• [What to do]
From the entries below, output the line with "result presentation](#alerting-and-result-presentation) </b>" and each following line up to and including the line with "### Inference Pipeline", exactly as written.

[Given records Boundary: Start]

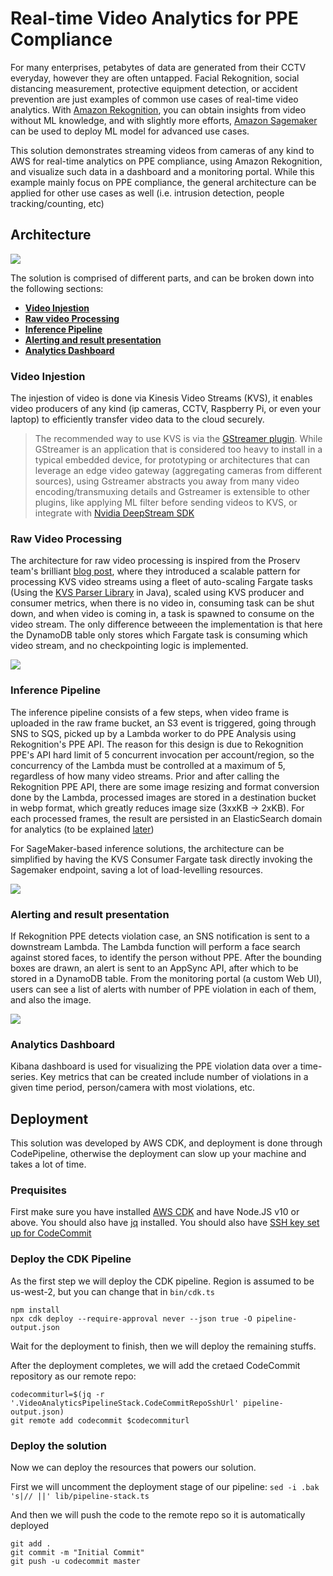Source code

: # Real-time Video Analytics for PPE Compliance

For many enterprises, petabytes of data are generated from their CCTV everyday, however they are often untapped. Facial Rekognition, social distancing measurement, protective equipment detection, or accident prevention are just examples of common use cases of real-time video analytics. With [Amazon Rekognition](https://aws.amazon.com/rekognition/), you can obtain insights from video without ML knowledge, and with slightly more efforts, [Amazon Sagemaker](https://aws.amazon.com/sagemaker/) can be used to deploy ML model for advanced use cases.

This solution demonstrates streaming videos from cameras of any kind to AWS for real-time analytics on PPE compliance, using Amazon Rekognition, and visualize such data in a dashboard and a monitoring portal. While this example mainly focus on PPE compliance, the general architecture can be applied for other use cases as well (i.e. intrusion detection, people tracking/counting, etc)

## Architecture

<img src="doc/arch1.png" />

The solution is comprised of different parts, and can be broken down into the following sections:

* <b>[Video Injestion](#video-injestion) </b>
* <b>[Raw video Processing](#raw-video-processing) </b>
* <b>[Inference Pipeline](#inference-pipeline) </b>
* <b>[Alerting and result presentation](#alerting-and-result-presentation) </b>
* <b>[Analytics Dashboard](#analytics-dashboard) </b>

### Video Injestion

The injestion of video is done via Kinesis Video Streams (KVS), it enables video producers of any kind (ip cameras, CCTV, Raspberry Pi, or even your laptop) to efficiently transfer video data to the cloud securely. 

 > The recommended way to use KVS is via the [GStreamer plugin](https://docs.aws.amazon.com/kinesisvideostreams/latest/dg/examples-gstreamer-plugin.html). While GStreamer is an application that is considered too heavy to install in a typical embedded device, for prototyping or architectures that can leverage an edge video gateway (aggregating cameras from different sources), using Gstreamer abstracts you away from many video encoding/transmuxing details and Gstreamer is extensible to other plugins, like applying ML filter before sending videos to KVS, or integrate with [Nvidia DeepStream SDK](https://developer.nvidia.com/deepstream-sdk)

### Raw Video Processing

The architecture for raw video processing is inspired from the Proserv team's brilliant [blog post](https://aws.amazon.com/blogs/machine-learning/accelerating-the-deployment-of-ppe-detection-solution-to-comply-with-safety-guidelines/), where they introduced a scalable pattern for processing KVS video streams using a fleet of auto-scaling Fargate tasks (Using the [KVS Parser Library](https://github.com/aws/amazon-kinesis-video-streams-parser-library) in Java), scaled using KVS producer and consumer metrics, when there is no video in, consuming task can be shut down, and when video is coming in, a task is spawned to consume on the video stream. The only difference betweeen the implementation is that here the DynamoDB table only stores which Fargate task is consuming which video stream, and no checkpointing logic is implemented.

<img src="doc/blog-vidin.jpg" />

### Inference Pipeline

The inference pipeline consists of a few steps, when video frame is uploaded in the raw frame bucket, an S3 event is triggered, going through SNS to SQS, picked up by a Lambda worker to do PPE Analysis using Rekognition's PPE API. The reason for this design is due to Rekognition PPE's API hard limit of 5 concurrent invocation per account/region, so the concurrency of the Lambda must be controlled at a maximum of 5, regardless of how many video streams. Prior and after calling the Rekognition PPE API, there are some image resizing and format conversion done by the Lambda, processed images are stored in a destination bucket in webp format, which greatly reduces image size (3xxKB -> 2xKB). For each processed frames, the result are persisted in an ElasticSearch domain for analytics (to be explained [later](#analytics-dashboard))

For SageMaker-based inference solutions, the architecture can be simplified by having the KVS Consumer Fargate task directly invoking the Sagemaker endpoint, saving a lot of load-levelling resources.

<img src="doc/inf-pipeline.png" />

### Alerting and result presentation

If Rekognition PPE detects violation case, an SNS notification is sent to a downstream Lambda. The Lambda function will perform a face search against stored faces, to identify the person without PPE. After the bounding boxes are drawn, an alert is sent to an AppSync API, after which to be stored in a DynamoDB table. From the monitoring portal (a custom Web UI), users can see a list of alerts with number of PPE violation in each of them, and also the image.

<img src="doc/portal-ui.png" />

### Analytics Dashboard

Kibana dashboard is used for visualizing the PPE violation data over a time-series. Key metrics that can be created include number of violations in a given time period, person/camera with most violations, etc.

## Deployment

This solution was developed by AWS CDK, and deployment is done through CodePipeline, otherwise the deployment can slow up your machine and takes a lot of time.

### Prequisites

First make sure you have installed [AWS CDK](https://docs.aws.amazon.com/cdk/latest/guide/getting_started.html) and have Node.JS v10 or above. You should also have [jq](https://stedolan.github.io/jq/) installed. You should also have [SSH key set up for CodeCommit](https://docs.aws.amazon.com/codecommit/latest/userguide/setting-up-ssh-unixes.html)

### Deploy the CDK Pipeline

As the first step we will deploy the CDK pipeline. Region is assumed to be us-west-2, but you can change that in `bin/cdk.ts`

```
npm install
npx cdk deploy --require-approval never --json true -O pipeline-output.json
```

Wait for the deployment to finish, then we will deploy the remaining stuffs.

After the deployment completes, we will add the cretaed CodeCommit repository as our remote repo:
```
codecommiturl=$(jq -r '.VideoAnalyticsPipelineStack.CodeCommitRepoSshUrl' pipeline-output.json)
git remote add codecommit $codecommiturl
```

### Deploy the solution

Now we can deploy the resources that powers our solution.

First we will uncomment the deployment stage of our pipeline:
`sed -i .bak 's|// ||' lib/pipeline-stack.ts`

And then we will push the code to the remote repo so it is automatically deployed
```
git add .
git commit -m "Initial Commit"
git push -u codecommit master
```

[Given records Boundary: End]

• [Answer section]
* <b>[Alerting and result presentation](#alerting-and-result-presentation) </b>
* <b>[Analytics Dashboard](#analytics-dashboard) </b>

### Video Injestion

The injestion of video is done via Kinesis Video Streams (KVS), it enables video producers of any kind (ip cameras, CCTV, Raspberry Pi, or even your laptop) to efficiently transfer video data to the cloud securely. 

 > The recommended way to use KVS is via the [GStreamer plugin](https://docs.aws.amazon.com/kinesisvideostreams/latest/dg/examples-gstreamer-plugin.html). While GStreamer is an application that is considered too heavy to install in a typical embedded device, for prototyping or architectures that can leverage an edge video gateway (aggregating cameras from different sources), using Gstreamer abstracts you away from many video encoding/transmuxing details and Gstreamer is extensible to other plugins, like applying ML filter before sending videos to KVS, or integrate with [Nvidia DeepStream SDK](https://developer.nvidia.com/deepstream-sdk)

### Raw Video Processing

The architecture for raw video processing is inspired from the Proserv team's brilliant [blog post](https://aws.amazon.com/blogs/machine-learning/accelerating-the-deployment-of-ppe-detection-solution-to-comply-with-safety-guidelines/), where they introduced a scalable pattern for processing KVS video streams using a fleet of auto-scaling Fargate tasks (Using the [KVS Parser Library](https://github.com/aws/amazon-kinesis-video-streams-parser-library) in Java), scaled using KVS producer and consumer metrics, when there is no video in, consuming task can be shut down, and when video is coming in, a task is spawned to consume on the video stream. The only difference betweeen the implementation is that here the DynamoDB table only stores which Fargate task is consuming which video stream, and no checkpointing logic is implemented.

<img src="doc/blog-vidin.jpg" />

### Inference Pipeline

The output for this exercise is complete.